FRANCE-SOIR. Ce rôle de Juliette a été écrit pour vous par Nicolas Bedos. Comment vous êtes-vous rencontrés ?
MURIEL ROBIN.
Je le connais depuis qu’il a douze ans. J’ai d’abord pratiqué le père (NDLR : elle a partagé un spectacle avec Guy Bedos en 1992), et quand j’en ai eu marre, j’ai eu envie du fils (rire). J’aime beaucoup ce rôle de Juliette car c’est une héroïne de tous les jours qui joue les amnésiques pour remettre les pendules à l’heure dans sa famille. Elle veut que son mari et ses enfants se débrouillent sans elle… Et personne n’en meurt !
Ne vous ressemble-t-elle pas, cette Juliette qui ne sait pas dire non ?
Si ! Elle se fabrique un petit burn-out pour dire que la machine ne marche plus. Il y a quand même une différence majeure : Juliette a construit une famille autour d’elle, pas moi…
Regrettez-vous de ne pas avoir eu d’enfants ?

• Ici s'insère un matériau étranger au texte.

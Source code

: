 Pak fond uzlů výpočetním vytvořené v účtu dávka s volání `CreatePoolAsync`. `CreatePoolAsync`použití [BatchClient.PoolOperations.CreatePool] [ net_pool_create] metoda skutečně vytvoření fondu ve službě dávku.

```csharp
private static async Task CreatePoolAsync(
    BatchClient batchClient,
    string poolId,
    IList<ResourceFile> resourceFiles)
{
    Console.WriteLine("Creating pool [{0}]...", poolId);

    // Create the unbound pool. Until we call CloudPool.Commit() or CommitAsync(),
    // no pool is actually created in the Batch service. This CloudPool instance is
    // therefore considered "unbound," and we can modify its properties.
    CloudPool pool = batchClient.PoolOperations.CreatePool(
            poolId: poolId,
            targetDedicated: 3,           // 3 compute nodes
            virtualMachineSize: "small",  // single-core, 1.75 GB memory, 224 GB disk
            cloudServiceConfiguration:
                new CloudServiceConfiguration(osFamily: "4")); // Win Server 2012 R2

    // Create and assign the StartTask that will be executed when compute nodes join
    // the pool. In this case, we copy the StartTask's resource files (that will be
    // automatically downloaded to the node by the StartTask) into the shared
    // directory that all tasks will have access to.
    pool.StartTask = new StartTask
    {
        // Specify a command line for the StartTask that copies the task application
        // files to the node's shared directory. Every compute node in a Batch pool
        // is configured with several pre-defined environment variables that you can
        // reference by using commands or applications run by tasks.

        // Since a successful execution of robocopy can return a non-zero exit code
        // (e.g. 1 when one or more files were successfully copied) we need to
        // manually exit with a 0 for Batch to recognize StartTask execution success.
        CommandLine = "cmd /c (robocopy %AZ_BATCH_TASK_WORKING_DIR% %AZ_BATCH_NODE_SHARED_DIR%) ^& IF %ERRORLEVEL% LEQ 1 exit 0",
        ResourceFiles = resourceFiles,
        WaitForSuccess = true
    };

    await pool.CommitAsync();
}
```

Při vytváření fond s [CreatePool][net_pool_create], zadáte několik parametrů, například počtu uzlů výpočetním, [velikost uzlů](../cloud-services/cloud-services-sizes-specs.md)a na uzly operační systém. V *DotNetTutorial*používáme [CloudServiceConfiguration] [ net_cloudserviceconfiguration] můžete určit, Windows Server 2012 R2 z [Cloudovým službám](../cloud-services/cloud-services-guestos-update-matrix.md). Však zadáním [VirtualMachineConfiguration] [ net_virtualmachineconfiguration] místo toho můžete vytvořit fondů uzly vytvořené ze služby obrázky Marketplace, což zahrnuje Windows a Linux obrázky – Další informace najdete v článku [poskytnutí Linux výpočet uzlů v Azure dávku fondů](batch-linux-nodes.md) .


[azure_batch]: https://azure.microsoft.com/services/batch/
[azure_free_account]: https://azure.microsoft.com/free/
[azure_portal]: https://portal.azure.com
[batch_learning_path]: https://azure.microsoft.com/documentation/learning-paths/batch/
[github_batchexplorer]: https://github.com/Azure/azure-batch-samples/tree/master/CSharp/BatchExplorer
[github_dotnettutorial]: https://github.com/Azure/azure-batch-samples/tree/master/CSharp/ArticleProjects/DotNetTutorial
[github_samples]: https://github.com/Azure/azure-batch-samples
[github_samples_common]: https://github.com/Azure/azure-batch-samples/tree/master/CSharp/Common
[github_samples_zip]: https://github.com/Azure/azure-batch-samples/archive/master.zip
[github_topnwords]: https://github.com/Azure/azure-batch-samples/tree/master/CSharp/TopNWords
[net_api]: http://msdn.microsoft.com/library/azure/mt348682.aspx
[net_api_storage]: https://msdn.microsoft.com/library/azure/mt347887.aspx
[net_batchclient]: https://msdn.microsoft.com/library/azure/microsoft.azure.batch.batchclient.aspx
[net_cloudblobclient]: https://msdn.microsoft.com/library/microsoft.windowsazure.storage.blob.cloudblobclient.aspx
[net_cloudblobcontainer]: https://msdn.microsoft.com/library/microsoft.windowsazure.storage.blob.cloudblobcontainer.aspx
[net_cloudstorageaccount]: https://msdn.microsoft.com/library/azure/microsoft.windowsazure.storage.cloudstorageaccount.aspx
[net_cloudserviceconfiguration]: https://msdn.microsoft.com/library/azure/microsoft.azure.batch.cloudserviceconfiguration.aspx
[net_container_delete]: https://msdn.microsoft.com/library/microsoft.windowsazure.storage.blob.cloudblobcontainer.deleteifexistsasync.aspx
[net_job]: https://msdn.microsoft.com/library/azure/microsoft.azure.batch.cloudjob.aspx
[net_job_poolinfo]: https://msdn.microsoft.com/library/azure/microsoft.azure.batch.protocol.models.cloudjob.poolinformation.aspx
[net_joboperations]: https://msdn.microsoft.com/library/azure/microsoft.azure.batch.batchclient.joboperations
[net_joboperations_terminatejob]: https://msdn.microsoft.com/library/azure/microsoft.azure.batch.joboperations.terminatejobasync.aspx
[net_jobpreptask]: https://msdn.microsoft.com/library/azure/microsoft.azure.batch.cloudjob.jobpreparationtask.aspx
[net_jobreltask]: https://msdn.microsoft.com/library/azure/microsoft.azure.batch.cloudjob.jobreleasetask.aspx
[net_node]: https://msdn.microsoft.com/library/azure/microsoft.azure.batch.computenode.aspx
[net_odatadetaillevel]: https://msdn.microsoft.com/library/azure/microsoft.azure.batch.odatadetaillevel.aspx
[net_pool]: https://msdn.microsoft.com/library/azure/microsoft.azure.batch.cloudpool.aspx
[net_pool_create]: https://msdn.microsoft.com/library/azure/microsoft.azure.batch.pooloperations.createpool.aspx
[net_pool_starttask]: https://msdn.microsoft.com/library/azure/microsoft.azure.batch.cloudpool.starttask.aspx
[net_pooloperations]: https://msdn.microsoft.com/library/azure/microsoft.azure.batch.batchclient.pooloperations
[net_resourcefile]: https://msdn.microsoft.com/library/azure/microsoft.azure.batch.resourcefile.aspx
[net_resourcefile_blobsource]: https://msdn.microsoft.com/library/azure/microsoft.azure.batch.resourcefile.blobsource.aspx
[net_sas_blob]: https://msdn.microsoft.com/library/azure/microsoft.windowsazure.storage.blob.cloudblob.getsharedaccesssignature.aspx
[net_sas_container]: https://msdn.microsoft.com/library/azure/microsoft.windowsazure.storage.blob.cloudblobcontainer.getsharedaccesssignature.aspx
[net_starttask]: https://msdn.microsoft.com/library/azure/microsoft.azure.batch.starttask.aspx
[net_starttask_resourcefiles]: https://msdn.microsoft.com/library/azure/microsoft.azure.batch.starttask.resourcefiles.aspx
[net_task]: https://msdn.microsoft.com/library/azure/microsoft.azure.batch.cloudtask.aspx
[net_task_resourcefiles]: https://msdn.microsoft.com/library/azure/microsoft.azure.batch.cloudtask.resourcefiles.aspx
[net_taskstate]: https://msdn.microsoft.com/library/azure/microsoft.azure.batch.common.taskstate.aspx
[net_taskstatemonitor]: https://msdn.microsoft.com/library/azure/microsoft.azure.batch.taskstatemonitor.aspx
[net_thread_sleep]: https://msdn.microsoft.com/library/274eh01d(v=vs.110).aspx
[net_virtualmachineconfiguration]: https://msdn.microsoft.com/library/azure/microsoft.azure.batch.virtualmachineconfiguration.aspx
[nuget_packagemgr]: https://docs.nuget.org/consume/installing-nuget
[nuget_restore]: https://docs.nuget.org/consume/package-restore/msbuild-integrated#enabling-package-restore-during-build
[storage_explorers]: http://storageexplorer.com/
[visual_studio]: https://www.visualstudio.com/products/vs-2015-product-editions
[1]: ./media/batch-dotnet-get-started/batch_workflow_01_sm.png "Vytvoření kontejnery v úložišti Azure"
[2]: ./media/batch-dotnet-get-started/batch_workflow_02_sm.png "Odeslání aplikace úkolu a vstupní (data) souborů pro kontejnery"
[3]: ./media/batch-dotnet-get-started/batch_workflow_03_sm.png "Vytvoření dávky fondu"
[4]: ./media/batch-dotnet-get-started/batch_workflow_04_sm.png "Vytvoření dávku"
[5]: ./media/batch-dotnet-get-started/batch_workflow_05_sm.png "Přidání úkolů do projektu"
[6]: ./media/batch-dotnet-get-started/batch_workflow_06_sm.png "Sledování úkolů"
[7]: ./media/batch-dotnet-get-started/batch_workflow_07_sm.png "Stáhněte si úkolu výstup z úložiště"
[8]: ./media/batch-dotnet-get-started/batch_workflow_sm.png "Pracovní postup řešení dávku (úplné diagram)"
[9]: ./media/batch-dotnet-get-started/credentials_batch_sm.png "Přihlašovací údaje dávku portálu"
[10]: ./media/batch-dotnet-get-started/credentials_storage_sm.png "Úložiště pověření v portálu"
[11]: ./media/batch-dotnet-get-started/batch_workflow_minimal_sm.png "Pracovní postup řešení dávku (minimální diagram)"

Je n’étais pas prête pour en avoir car j’ai été mon propre enfant pendant très longtemps. Depuis, je me suis rééduquée de l’intérieur, mais il est un peu tard. Ce n’est pas un problème. Vraiment… Ma vie est comme cela. J’ai fini le gros du boulot avec moi, donc je profite.
Que s’est-il passé exactement ?
Je commençais à me dire : « J’en ai marre », puis la machine a lâché. Alors pour se reconstruire, il faut penser à soi, être égoïste. J’ai un nouveau personnage dans ma vie, c’est moi.
Comment fait-on pour guérir ?
Il ne faut plus faire semblant et enlever tout ce qui ne convient pas : les gens, les objets, les projets. En gros, arrêter de vouloir que tout fonctionne. Par exemple, j’ai cessé de fumer. Je n’ai plus besoin de cette petite mort. Aujourd’hui, je fais du sport, je me sens bien dans mon corps et ça change tout.
S’occuper autant des autres cache-t-il un désamour de soi ?
Consciemment ou inconsciemment, j’ai fait cela pour être aimée, pour me déculpabiliser aussi de n’être pas trop mal servie par la vie. Petite, j’ai été aimée mais on ne me le montrait pas. Sans parler de mes problèmes de poids. C’est sans doute pour ça que je n’ai pas confiance en moi.
Votre maman est décédée de la maladie d’Alzheimer. Il y a peu de recul sur cette pathologie, mais la question de l’hérédité se pose. Y songez-vous ?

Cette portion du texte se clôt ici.